The second cylinder block 23 has a second recess 23c, which communicates with the second shaft hole 23b and is coaxial with the second shaft hole 23b. The second recess 23c also communicates with the swash plate chamber 33 and forms part of the swash plate chamber 33. Accordingly, the front end of the second shaft hole 23b communicates with the swash plate chamber 33. The second recess 23c is shaped such that its diameter becomes smaller toward the rear end in a stepwise manner. A second thrust bearing 35b is provided on the rear end of the second recess 23c. A second connecting passage 37b is formed in the second cylinder block 23 to allow the swash plate chamber 33 to communicate with the second suction chamber 27b. Also, a second retainer groove 23e is provided in the second cylinder block 23 to restrict a maximum opening degree of second suction reed valves 411a described later.
The second cylinder block 23 includes an outlet port 230, a confluence discharge chamber 231, a third front-side communication passage 18c, a second rear-side communication passage 20b, and an inlet port 330. The outlet port 230 and the confluence discharge chamber 231 communicate with each other. Via the outlet port 230, the confluence discharge chamber 231 is connected to a condenser (not shown) making up a refrigeration circuit.
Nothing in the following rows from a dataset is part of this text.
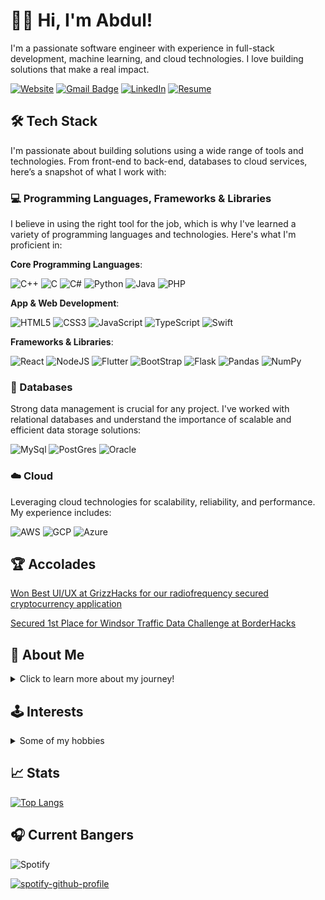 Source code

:# 👋🏽 Hi, I'm Abdul!

I'm a passionate software engineer with experience in full-stack development, machine learning, and cloud technologies. I love building solutions that make a real impact.

<!-- [![E-Mail](https://img.shields.io/badge/email-reveal-2a8?style=for-the-badge&logo=gmail&logoColor=white)](https://mailhide.io/e/3JzSZnHC)-->
[![Website](https://img.shields.io/website?down_color=lightgrey&down_message=offline&style=for-the-badge&up_color=green&up_message=online&url=https%3A%2F%2Fabdularif.tech/%2F)](https://abdularif.tech/) 
[![Gmail Badge](https://img.shields.io/badge/abdularif0705-c14438?style=for-the-badge&logo=Gmail&logoColor=white&link=mailto:abdul.arif0705@gmail.com)](mailto:abdul.arif0705@gmail.com)
[![LinkedIn](https://img.shields.io/badge/abdularif0705-0077B5?style=for-the-badge&logo=linkedin&logoColor=white)](https://www.linkedin.com/in/abdularif0705)
[![Resume](https://img.shields.io/badge/Resume-gray?style=for-the-badge&logo=adobeacrobatreader&logoColor=EC1C24)](https://www.dropbox.com/scl/fi/887xmwe1l0ri9ragsz5l7/Abdul_Arif_Resume.pdf?rlkey=m1u5o12v4890hhkhzeozc26xs&dl=0)

## 🛠 Tech Stack

I'm passionate about building solutions using a wide range of tools and technologies. From front-end to back-end, databases to cloud services, here’s a snapshot of what I work with:

### 💻 Programming Languages, Frameworks & Libraries

I believe in using the right tool for the job, which is why I've learned a variety of programming languages and technologies. Here's what I'm proficient in:

**Core Programming Languages**:

![C++](https://img.shields.io/badge/C%2B%2B-00599C?style=for-the-badge&logo=c%2B%2B&logoColor=white)
![C](https://img.shields.io/badge/c-%2300599C.svg?style=for-the-badge&logo=c&logoColor=white)
![C#](https://img.shields.io/badge/c%23-%23239120.svg?style=for-the-badge&logo=c-sharp&logoColor=white)
![Python](https://img.shields.io/badge/python-3670A0?style=for-the-badge&logo=python&logoColor=ffdd54)
![Java](https://img.shields.io/badge/Java-ED8B00?style=for-the-badge&logo=java&logoColor=white)
![PHP](https://img.shields.io/badge/PHP-777BB4?style=for-the-badge&logo=php&logoColor=white)
<!-- ![Dart](https://img.shields.io/badge/dart-%230175C2.svg?style=for-the-badge&logo=dart&logoColor=white) -->
<!-- ![Latex](https://img.shields.io/badge/LaTeX-47A141?style=for-the-badge&logo=LaTeX&logoColor=white) -->
<!-- ![LaTeX](https://img.shields.io/badge/latex-%23008080.svg?style=for-the-badge&logo=latex&logoColor=white) -->
<!-- ![Lua](https://img.shields.io/badge/lua-%232C2D72.svg?style=for-the-badge&logo=lua&logoColor=white)  -->


**App & Web Development**: 

![HTML5](https://img.shields.io/badge/html5-%23E34F26.svg?style=for-the-badge&logo=html5&logoColor=white)
![CSS3](https://img.shields.io/badge/css3-%231572B6.svg?style=for-the-badge&logo=css3&logoColor=white)
![JavaScript](https://img.shields.io/badge/javascript-%23323330.svg?style=for-the-badge&logo=javascript&logoColor=%23F7DF1E) <!-- ![JavaScript](https://img.shields.io/badge/JavaScript-F7DF1E?style=for-the-badge&logo=javascript&logoColor=black) -->
![TypeScript](https://img.shields.io/badge/TypeScript-007ACC?style=for-the-badge&logo=typescript&logoColor=white)
![Swift](https://img.shields.io/badge/Swift-FA7343?style=for-the-badge&logo=swift&logoColor=white)

**Frameworks & Libraries**: 

![React](https://img.shields.io/badge/React-20232A?style=for-the-badge&logo=react&logoColor=61DAFB)
![NodeJS](https://img.shields.io/badge/node.js-6DA55F?style=for-the-badge&logo=node.js&logoColor=white)
![Flutter](https://img.shields.io/badge/Flutter-%2302569B.svg?style=for-the-badge&logo=Flutter&logoColor=white)
![BootStrap](https://img.shields.io/badge/Bootstrap-563D7C?style=for-the-badge&logo=bootstrap&logoColor=white)
![Flask](https://img.shields.io/badge/flask-%23000.svg?style=for-the-badge&logo=flask&logoColor=white)
![Pandas](https://img.shields.io/badge/pandas-%23150458.svg?style=for-the-badge&logo=pandas&logoColor=white)
![NumPy](https://img.shields.io/badge/numpy-%23013243.svg?style=for-the-badge&logo=numpy&logoColor=white)
<!-- ![MaterialUI](https://img.shields.io/badge/Material--UI-0081CB?style=for-the-badge&logo=material-ui&logoColor=white) -->
<!-- ![NPM](https://img.shields.io/badge/NPM-%23000000.svg?style=for-the-badge&logo=npm&logoColor=white) --> 
<!-- ![Yarn](https://img.shields.io/badge/yarn-%232C8EBB.svg?style=for-the-badge&logo=yarn&logoColor=white) -->
<!-- ![Fastify](https://img.shields.io/badge/fastify-%23000000.svg?style=for-the-badge&logo=fastify&logoColor=white)![Heroku](https://img.shields.io/badge/heroku-%23430098.svg?style=for-the-badge&logo=heroku&logoColor=white) -->
<!-- ![NextJS](https://img.shields.io/badge/Next-black?style=for-the-badge&logo=next.js&logoColor=white) -->


### 💾 Databases
Strong data management is crucial for any project. I've worked with relational databases and understand the importance of scalable and efficient data storage solutions:

![MySql](https://img.shields.io/badge/MySQL-00000F?style=for-the-badge&logo=mysql&logoColor=white)
![PostGres](https://img.shields.io/badge/PostgreSQL-316192?style=for-the-badge&logo=postgresql&logoColor=white)
![Oracle](https://img.shields.io/badge/Oracle-F80000?style=for-the-badge&logo=Oracle&logoColor=white)

<!--
### AI
![Dialogflow](https://img.shields.io/badge/dialogflow-FF9800?style=for-the-badge&logo=dialogflow&logoColor=white)
-->

<!-- ### 🛠 Tools & Platforms
The right development tools and platforms can make a significant difference in productivity and project success. Here are some of the tools and platforms I've worked with:

![Spring](https://img.shields.io/badge/Spring-6DB33F?style=for-the-badge&logo=spring&logoColor=white)
![Git](https://img.shields.io/badge/Git-F05032?style=for-the-badge&logo=git&logoColor=white)
![Kubernetes](https://img.shields.io/badge/kubernetes-%23326ce5.svg?style=for-the-badge&logo=kubernetes&logoColor=white)
![Elastic Search](https://img.shields.io/badge/Elastic_Search-005571?style=for-the-badge&logo=elasticsearch&logoColor=white)  -->
<!-- ![Unity](https://img.shields.io/badge/unity-%23000000.svg?style=for-the-badge&logo=unity&logoColor=white) -->
<!-- ![Django](https://img.shields.io/badge/Django-092E20?style=for-the-badge&logo=django&logoColor=white)-->
<!-- ![MongoDB](https://img.shields.io/badge/MongoDB-4EA94B?style=for-the-badge&logo=mongodb&logoColor=white)
![MariaDB](https://img.shields.io/badge/MariaDB-003545?style=for-the-badge&logo=mariadb&logoColor=white)
![Neo4j](https://img.shields.io/badge/Neo4j-018bff?style=for-the-badge&logo=neo4j&logoColor=white)-->


### ☁️ Cloud
Leveraging cloud technologies for scalability, reliability, and performance. My experience includes:

![AWS](https://img.shields.io/badge/Amazon_AWS-232F3E?style=for-the-badge&logo=amazon-aws&logoColor=white)
![GCP](https://img.shields.io/badge/Google_Cloud-4285F4?style=for-the-badge&logo=google-cloud&logoColor=white) <!-- ![Kubernetes](https://img.shields.io/badge/kubernetes-%23326ce5.svg?style=for-the-badge&logo=kubernetes&logoColor=white) -->
![Azure](https://img.shields.io/badge/microsoft%20azure-0089D6?style=for-the-badge&logo=microsoft-azure&logoColor=white)
<!--![Twilio](https://img.shields.io/badge/Twilio-F22F46?style=for-the-badge&logo=Twilio&logoColor=white)-->

<!-- ### Blockchain Tech -->
<!-- ![Ethereum](https://img.shields.io/badge/Ethereum-3C3C3D?style=for-the-badge&logo=Ethereum&logoColor=white) -->



## 🏆 Accolades
[Won Best UI/UX at GrizzHacks for our radiofrequency secured cryptocurrency application](https://devpost.com/software/wavewallet) 

[Secured 1st Place for Windsor Traffic Data Challenge at BorderHacks](https://devpost.com/software/cyber-traffic-data)


## 📝 About Me

<details> 
    <summary>Click to learn more about my journey!</summary>
    <br>
    
I graduated from the University of Windsor, with a double major in Computer Science and Business Administration, specializing in Supply Chain and Business Analytics. Throughout my academic journey, I had the privilege of being a Research Software Engineer, Software Engineer Intern (twice), and Teaching Assistant (twice).

Currently, as a Research Software Engineer at the University of Windsor, I have engineered a pivotal MATLAB machine vision algorithm for Krown, crucial for detecting and assessing vehicle rust corrosion. Utilizing RGB to HSI colour conversion and pixel thresholding, this tool opened new avenues for evaluating rust protection products' efficacy, a capability previously unattainable. My contributions also supported a university research thesis, aiding Krown in validating its products. I converted this critical MATLAB algorithm into C and developed an iOS app with Swift, enabling rust assessments directly from iPhones and enhancing field evaluation efficiency. I also developed a Python MATLAB-based application for advanced corrosion detection, streamlining the assessment process for vehicle rust analysis. The application features an intuitive GUI for image processing and key metrics calculation, including rust percentage and area.

I'm also a Full Stack Developer at Haadi Solutions Inc., a dynamic startup where I led the development of a React application for a health clinic in the United States. This resulted in an increase in online appointment bookings by 30%. I enhanced the UX/UI for improved navigation and responsiveness, elevating user engagement. I leveraged NodeMailer for multi-factor authentication to secure the application and utilized Azure for robust database management. Furthermore, I integrated Twilio to facilitate seamless SMS and voice communications, improving patient engagement and streamlining appointment notifications. 

During my Software Engineer Internship at TD, I rebuilt a Java automation engine used by over 50 data engineers, adhering to enterprise standards. I implemented the four pillars of OOP, integrated Spring and Swagger to interact with the Delphix Masking API, and applied the Factory design pattern. I significantly improved test coverage by developing unit tests using Mockito/JUnit and utilizing Spring for dependency injection from 70% to 90%. I onboarded new Software Engineers, explaining the Java code for the Delphix API automation masking engine. Additionally, I handled Git merge conflicts reviewed pull requests using Bitbucket, and created a Java method to bypass SSL verification for secure API calls over HTTPS.

At OceanSource Technologies, as a Software Developer intern, I managed the transfer of medical data to a secure SQL database on AWS. This task included enhancing performance and security features, such as data encryption and access control. Additionally, I was responsible for monitoring and adjusting AWS RDS instances, ensuring data integrity and efficient database performance. My duties also involved setting up regular data backups and performing routine database maintenance. 

As a Teaching Assistant (TA) for the Data Structures and Algorithms course, I guided students in implementing efficient algorithms using Java. I have strengthened my technical skills through side projects, internships, and roles as a Code Sensei at Code Ninja, TA for Computer Networks. At GrizzHacks my team won Best UI/UX out of 30+ teams; at BorderHacks, my team secured first place out of 50+ competing teams for the Traffic Data Challenge.

Driven by my passion for leveraging technology to address real-world challenges, I eagerly seek opportunities to grow as a developer. With strong communication, teamwork, and problem-solving skills, I excel in collaborative environments and consistently deliver high-quality results.

</details>

<h2>🕹️ Interests</h2>
<details><summary>Some of my hobbies</summary>
<ul> 
    <li>🎮 Video Games
<!--         <ul>
        </ul> -->
    </li> 
<!--     <li><details><summary>Fighting 🥊</summary>
        <ul>
        </ul>
    </details></li>  -->
  <li>🥊 MMA</li>
  <li>🧠 Psychology</li>
  <li>📖 Reading</li>
  <li>🏕️ Camping</li>
  <li>🥾 Hiking</li>
  <li>🏊🏼‍♂️ Swimming</li>
  <li>✈️ Traveling</li>
  <li>🚴🏼‍♂️ Biking</li>
  <li>🎣 Fishing</li>
</details>


## 📈 Stats
<!-- ![My GitHub stats](https://github-readme-stats.vercel.app/api?username=abdularif0705&hide_title=true&hide_border=true&show_icons=true&include_all_commits=true&count_private=true&line_height=21&theme=calm) -->
 
[![Top Langs](https://github-readme-stats.vercel.app/api/top-langs/?username=abdularif0705&layout=compact&theme=calm)](https://github.com/abdularif0705/)
<!-- Check out all the themes you guys can use on ur profile with this link -> https://github.com/anuraghazra/github-readme-stats/blob/master/themes/README.md -->
 
<h2>🎧 Current Bangers</h2>

![Spotify](https://img.shields.io/badge/Spotify-1ED760?style=for-the-badge&logo=spotify&logoColor=white)
 
[![spotify-github-profile](https://spotify-github-profile.vercel.app/api/view?uid=swaggyabdul&cover_image=true&theme=novatorem&bar_color=53b14f&bar_color_cover=true)](https://spotify-github-profile.vercel.app/api/view?uid=swaggyabdul&redirect=true)
 
<!-- ![Visitor Count](https://visitor-badge-reloaded.herokuapp.com/badge?page_id=abdularif0705.abdularif0705&color=00cf00&style=for-the-badge)  -->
The front end of the third front-side communication passage 18c opens to the front end of the second cylinder block 23, and the rear end thereof communicates with the confluence discharge chamber 231. The third front-side communication passage 18c communicates with the rear end of the second front-side communication passage 18b when the first cylinder block 21 and the second cylinder block 23 are joined together.
The front end of the second rear-side communication passage 20b communicates with the confluence discharge chamber 231, and the rear end thereof opens to the rear end of the second cylinder block 23.
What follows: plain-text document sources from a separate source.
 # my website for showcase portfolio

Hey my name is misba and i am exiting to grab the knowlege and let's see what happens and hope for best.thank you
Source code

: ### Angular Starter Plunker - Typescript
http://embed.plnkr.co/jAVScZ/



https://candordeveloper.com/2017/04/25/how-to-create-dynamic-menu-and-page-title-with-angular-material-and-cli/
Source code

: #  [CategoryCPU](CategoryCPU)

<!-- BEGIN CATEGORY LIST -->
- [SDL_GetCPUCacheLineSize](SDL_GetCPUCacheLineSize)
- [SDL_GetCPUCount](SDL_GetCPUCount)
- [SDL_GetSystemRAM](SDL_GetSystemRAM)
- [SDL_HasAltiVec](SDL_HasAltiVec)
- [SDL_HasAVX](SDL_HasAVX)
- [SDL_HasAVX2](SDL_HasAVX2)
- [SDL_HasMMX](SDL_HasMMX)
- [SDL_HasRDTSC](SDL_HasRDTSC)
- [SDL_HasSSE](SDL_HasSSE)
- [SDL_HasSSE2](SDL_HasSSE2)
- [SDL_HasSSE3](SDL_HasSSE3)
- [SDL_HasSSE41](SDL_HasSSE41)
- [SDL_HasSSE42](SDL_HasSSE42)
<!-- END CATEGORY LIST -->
The inlet port 330 is formed in the second cylinder block 23. Via the inlet port 330, the swash plate chamber 33 is connected to an evaporator (not shown) making up the refrigeration circuit.
The first valve forming plate 39 is provided between the front housing 17 and the first cylinder block 21. Also, the second valve forming plate 41 is provided between the rear housing 19 and the second cylinder block 23.
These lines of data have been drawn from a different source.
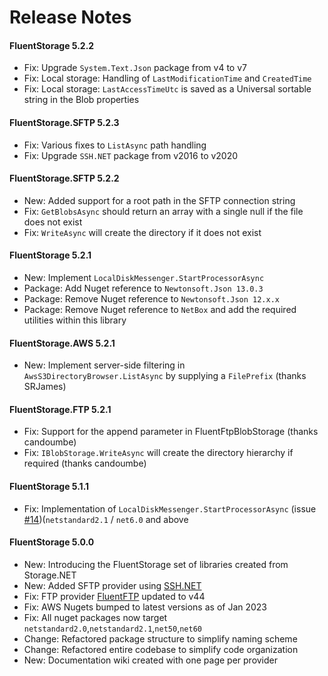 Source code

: # Release Notes

#### FluentStorage 5.2.2
 - Fix: Upgrade `System.Text.Json` package from v4 to v7
 - Fix: Local storage: Handling of `LastModificationTime` and `CreatedTime`
 - Fix: Local storage: `LastAccessTimeUtc` is saved as a Universal sortable string in the Blob properties

#### FluentStorage.SFTP 5.2.3
 - Fix: Various fixes to `ListAsync` path handling
 - Fix: Upgrade `SSH.NET` package from v2016 to v2020

#### FluentStorage.SFTP 5.2.2
 - New: Added support for a root path in the SFTP connection string
 - Fix: `GetBlobsAsync` should return an array with a single null if the file does not exist
 - Fix: `WriteAsync` will create the directory if it does not exist

#### FluentStorage 5.2.1
 - New: Implement `LocalDiskMessenger.StartProcessorAsync`
 - Package: Add Nuget reference to `Newtonsoft.Json 13.0.3`
 - Package: Remove Nuget reference to `Newtonsoft.Json 12.x.x`
 - Package: Remove Nuget reference to `NetBox` and add the required utilities within this library

#### FluentStorage.AWS 5.2.1
 - New: Implement server-side filtering in `AwsS3DirectoryBrowser.ListAsync` by supplying a `FilePrefix` (thanks SRJames)

#### FluentStorage.FTP 5.2.1
 - Fix: Support for the append parameter in FluentFtpBlobStorage (thanks candoumbe)
 - Fix: `IBlobStorage.WriteAsync` will create the directory hierarchy if required (thanks candoumbe)

#### FluentStorage 5.1.1
 - Fix: Implementation of `LocalDiskMessenger.StartProcessorAsync` (issue [#14](https://github.com/robinrodricks/FluentStorage/issues/14))(`netstandard2.1` / `net6.0` and above

#### FluentStorage 5.0.0
 - New: Introducing the FluentStorage set of libraries created from Storage.NET
 - New: Added SFTP provider using [SSH.NET](https://github.com/sshnet/SSH.NET)
 - Fix: FTP provider [FluentFTP](https://github.com/robinrodricks/FluentFTP) updated to v44
 - Fix: AWS Nugets bumped to latest versions as of Jan 2023
 - Fix: All nuget packages now target `netstandard2.0`,`netstandard2.1`,`net50`,`net60`
 - Change: Refactored package structure to simplify naming scheme
 - Change: Refactored entire codebase to simplify code organization
 - New: Documentation wiki created with one page per provider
The first valve forming plate 39 includes a first valve plate 390, a first suction valve plate 391, a first discharge valve plate 392, and a first retainer plate 393. First suction ports 390a, the number of which is equal to the number of the first cylinder bores 21a, are formed in the first valve plate 390, the first discharge valve plate 392, and the first retainer plate 393. First discharge ports 390b, the number of which is equal to the number of the first cylinder bores 21a, are formed in the first valve plate 390 and the first suction valve plate 391. A first suction communication hole 390c is formed in the first valve plate 390, the first suction valve plate 391, the first discharge valve plate 392, and the first retainer plate 393. A first discharge communication hole 390d is formed in the first valve plate 390 and the first suction valve plate 391.
The first cylinder bores 21a communicate with the first suction chamber 27a through the respective first suction ports 390a. Also, the first cylinder bores 21a communicate with the first discharge chamber 29a through the respective first discharge ports 390b. The first suction chamber 27a communicates with the first connecting passages 37a through the first suction communication hole 390c. The first front-side communication passage 18a communicates with the second front-side communication passage 18b through the first discharge communication hole 390d.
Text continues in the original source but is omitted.